Warning: this blog contains spoilers for each season of True Detective, and touches on some of the show's plot points, which include sexual assault.





I’m still angry about Season 1 of True Detective.


It’s possible that I’ll always be angry about it.


I want to tear into the corpse of it and pick at the ribs of it and point, furiously, at the hollow that’s inside, shrieking and yelling, until someone comes and pats me on the back and tells me I’m not making things up, this really was bullshit of the highest order.


I find it bizarre that despite all of the internet discussion and buzz around the show, we never really had proper closure about the way a prestige TV show clad itself deliberately in the trappings of cosmic, supernatural horror - in its plotting, in its themes, in highly explicit literary references, even in its music choices - and then, at long last, embarrassedly and illogically tossed its own genre influences to one side and pretended they weren’t important.


I’m angry, like so many irrationally angry people, because I feel let down.



 


Set the scene.


A pair of detectives - nearly allegorical opposites, Marty, the brute pretending to be a family man and Rust, the wounded soul pretending to be a detached and intellectual pessimist - stumble onto a woman’s naked body. Ritualistically arranged. Crowned with antlers. Stood before a tree in an empty meadow.


“There’s a kind of culture here,” Rust drawls wondrously, although at this point, the beauty of the scene’s cinematography aside, we’re still in generic, tasteless backwoods sex-creep-killer territory (did Rust not watch any of those TV shows?)


Anyway, Rust and Marty get to investigating.


And what gradually becomes clear is that there is some kind of culture here, in the creeping and fungal sense.


Innocent witnesses, victims, and monstrous suspects alike, from all corners of the investigation, begin to randomly bark out bits of interconnected, visionary religious verse:


"Him that eats time, in his robe of stars...death is not the end.”

"I closed my eyes and I saw the King in Yellow moving through the forest."

“You’re in Carcosa now with me. He sees you.”


Marty’s daughter is arranging her dolls into ritualistic, sexually violent scenes and sketching out masked and naked men in her school notebook.


Strange paintings are left daubed on burnt-out church walls. Icons are distributed in outhouses and abandoned classrooms, like the marking of territory.


And the worst of it is that our detectives don’t seem to pick up on this. They don’t realise that there’s something larger at work, or speculate to each other about what the words might actually mean.


Instead, they stare at case files. They doggedly drift through parodically extended tough-guy adventures (at one point Rust needs to steal cocaine, to infiltrate a racist biker gang that he happened to have been undercover with years ago, to go on a brutal raid into an African-American housing project, to win the trust of this one guy, who can put him in touch with another guy, who works with his murder suspect.)

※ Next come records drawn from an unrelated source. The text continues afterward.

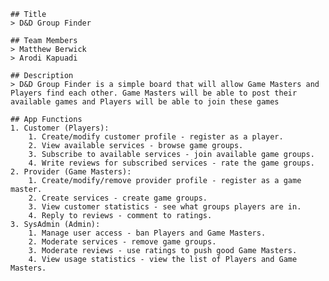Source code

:     ## Title
    > D&D Group Finder

    ## Team Members
    > Matthew Berwick
    > Arodi Kapuadi

    ## Description 
    > D&D Group Finder is a simple board that will allow Game Masters and Players find each other. Game Masters will be able to post their available games and Players will be able to join these games

    ## App Functions
    1. Customer (Players):
        1. Create/modify customer profile - register as a player.
        2. View available services - browse game groups.
        3. Subscribe to available services - join available game groups.
        4. Write reviews for subscribed services - rate the game groups.
    2. Provider (Game Masters):
        1. Create/modify/remove provider profile - register as a game master.
        2. Create services - create game groups.
        3. View customer statistics - see what groups players are in.
        4. Reply to reviews - comment to ratings.
    3. SysAdmin (Admin):
        1. Manage user access - ban Players and Game Masters.
        2. Moderate services - remove game groups.
        3. Moderate reviews - use ratings to push good Game Masters.
        4. View usage statistics - view the list of Players and Game Masters.
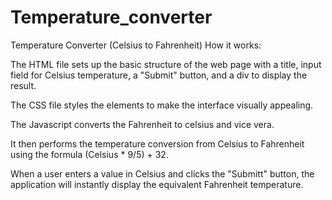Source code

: # Temperature_converter
Temperature Converter (Celsius to Fahrenheit)
How it works:

The HTML file sets up the basic structure of the web page with a title, input field for Celsius temperature, a "Submit" button, and a div to display the result.

The CSS file styles the elements to make the interface visually appealing.

The Javascript converts the Fahrenheit to celsius and vice vera.

It then performs the temperature conversion from Celsius to Fahrenheit using the formula (Celsius * 9/5) + 32.

When a user enters a value in Celsius and clicks the "Submitt" button, the application will instantly display the equivalent Fahrenheit temperature.
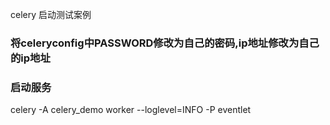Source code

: celery 启动测试案例

### 将celeryconfig中PASSWORD修改为自己的密码,ip地址修改为自己的ip地址

### 启动服务

celery -A celery_demo worker --loglevel=INFO -P eventlet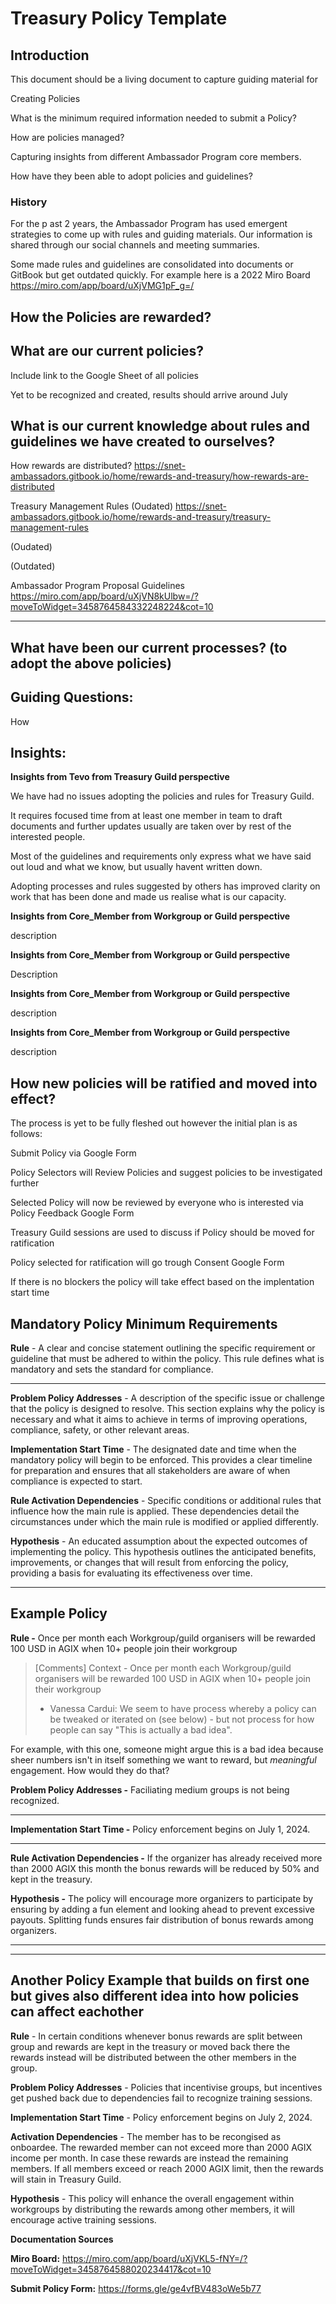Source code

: # Treasury Policy Template



## Introduction

This document should be a living document to capture guiding material for

Creating Policies

What is the minimum required information needed to submit a Policy?

How are policies managed?

Capturing insights from different Ambassador Program core members.

How have they been able to adopt policies and guidelines?



### History

For the p ast 2 years, the Ambassador Program has used emergent strategies to come up with rules and guiding materials. Our information is shared through our social channels and meeting summaries.

Some made rules and guidelines are consolidated into documents or GitBook but get outdated quickly. For example here is a 2022 Miro Board https://miro.com/app/board/uXjVMG1pF_g=/



## How the Policies are rewarded?



## What are our current policies?

Include link to the Google Sheet of all policies



Yet to be recognized and created, results should arrive around July



## What is our current knowledge about rules and guidelines we have created to ourselves?

How rewards are distributed? https://snet-ambassadors.gitbook.io/home/rewards-and-treasury/how-rewards-are-distributed



Treasury Management Rules (Oudated) https://snet-ambassadors.gitbook.io/home/rewards-and-treasury/treasury-management-rules



(Oudated)



(Outdated)



Ambassador Program Proposal Guidelines https://miro.com/app/board/uXjVN8kUlbw=/?moveToWidget=3458764584332248224&cot=10







****

## What have been our current processes? (to adopt the above policies)

## Guiding Questions:

How



## Insights:

**Insights from Tevo from Treasury Guild perspective**

We have had no issues adopting the policies and rules for Treasury Guild.

It requires focused time from at least one member in team to draft documents and further updates usually are taken over by rest of the interested people.



Most of the guidelines and requirements only express what we have said out loud and what we know, but usually havent written down.

Adopting processes and rules suggested by others has improved clarity on work that has been done and made us realise what is our capacity.



**Insights from Core_Member from Workgroup or Guild perspective**

description



**Insights from Core_Member from Workgroup or Guild perspective**

Description



**Insights from Core_Member from Workgroup or Guild perspective**

description



**Insights from Core_Member from Workgroup or Guild perspective**

description







## How new policies will be ratified and moved into effect?

The process is yet to be fully fleshed out however the initial plan is as follows:

Submit Policy via Google Form

Policy Selectors will Review Policies and suggest policies to be investigated further

Selected Policy will now be reviewed by everyone who is interested via Policy Feedback Google Form

Treasury Guild sessions are used to discuss if Policy should be moved for ratification

Policy selected for ratification will go trough Consent Google Form

If there is no blockers the policy will take effect based on the implentation start time





## Mandatory Policy Minimum Requirements

**Rule** - A clear and concise statement outlining the specific requirement or guideline that must be adhered to within the policy. This rule defines what is mandatory and sets the standard for compliance.

****

**Problem Policy Addresses** - A description of the specific issue or challenge that the policy is designed to resolve. This section explains why the policy is necessary and what it aims to achieve in terms of improving operations, compliance, safety, or other relevant areas.



**Implementation Start Time** - The designated date and time when the mandatory policy will begin to be enforced. This provides a clear timeline for preparation and ensures that all stakeholders are aware of when compliance is expected to start.



**Rule Activation Dependencies** - Specific conditions or additional rules that influence how the main rule is applied. These dependencies detail the circumstances under which the main rule is modified or applied differently.



**Hypothesis** - An educated assumption about the expected outcomes of implementing the policy. This hypothesis outlines the anticipated benefits, improvements, or changes that will result from enforcing the policy, providing a basis for evaluating its effectiveness over time.



****



## Example Policy

**Rule -** Once per month each Workgroup/guild organisers will be rewarded 100 USD in AGIX when 10+ people join their workgroup 

> [Comments]
> Context - Once per month each Workgroup/guild organisers will be rewarded 100 USD in AGIX when 10+ people join their workgroup
> * Vanessa Cardui: We seem to have process whereby a policy can be tweaked or iterated on (see below) - but not process for how people can say "This is actually a bad idea".

For example, with this one, someone might argue this is a bad idea because sheer numbers isn't in itself something we want to reward, but *meaningful* engagement.
How would they do that?
>



**Problem Policy Addresses -** Faciliating medium groups is not being recognized.

****

**Implementation Start Time -** Policy enforcement begins on July 1, 2024.

****

**Rule Activation Dependencies -** If the organizer has already received more than 2000 AGIX this month the bonus rewards will be reduced by 50% and kept in the treasury.



**Hypothesis -** The policy will encourage more organizers to participate by ensuring by adding a fun element and looking ahead to prevent excessive payouts. Splitting funds ensures fair distribution of bonus rewards among organizers.

****

****

## Another Policy Example that builds on first one but gives also different idea into how policies can affect eachother

**Rule** - In certain conditions whenever bonus rewards are split between group and rewards are kept in the treasury or moved back there the rewards instead will be distributed between the other members in the group.



**Problem Policy Addresses** - Policies that incentivise groups, but incentives get pushed back due to dependencies fail to recognize training sessions.



**Implementation Start Time** - Policy enforcement begins on July 2, 2024.



**Activation Dependencies** - The member has to be recongised as onboardee. The rewarded member can not exceed more than 2000 AGIX income per month. In case these rewards are instead the remaining members. If all members exceed or reach 2000 AGIX limit, then the rewards will stain in Treasury Guild.



**Hypothesis** - This policy will enhance the overall engagement within workgroups by distributing the rewards among other members, it will encourage active training sessions.





**Documentation Sources**

**Miro Board:**  https://miro.com/app/board/uXjVKL5-fNY=/?moveToWidget=3458764588020234417&cot=10

**Submit Policy Form:**  https://forms.gle/ge4vfBV483oWe5b77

They yell at each other, and brawl and drink, and have shameful sex when they shouldn't, and it's about masculinity, yeah?


They don't seem to consider that it might be about something much larger than that.


When Marty looks through his daughter’s notebooks, he grimaces and shuts the cover. He doesn’t want to dwell on it.


When a murder suspect begins whispering to Rust about Carcosa, he tells him distractedly to “shut the fuck up”. He doesn’t want to think about it.


Marty even explicitly alludes to his own blinkers - "the detective's curse", he calls it. The inability to see the real truth that was right under your nose all along.


And at this point, as a viewer, I’m thrilled, because it’s clear to me now that the writer, that genius, is delivering us an astonishing twist - a detective show with existential horror lurking under the surface, ready to rise in full glory by the series' end.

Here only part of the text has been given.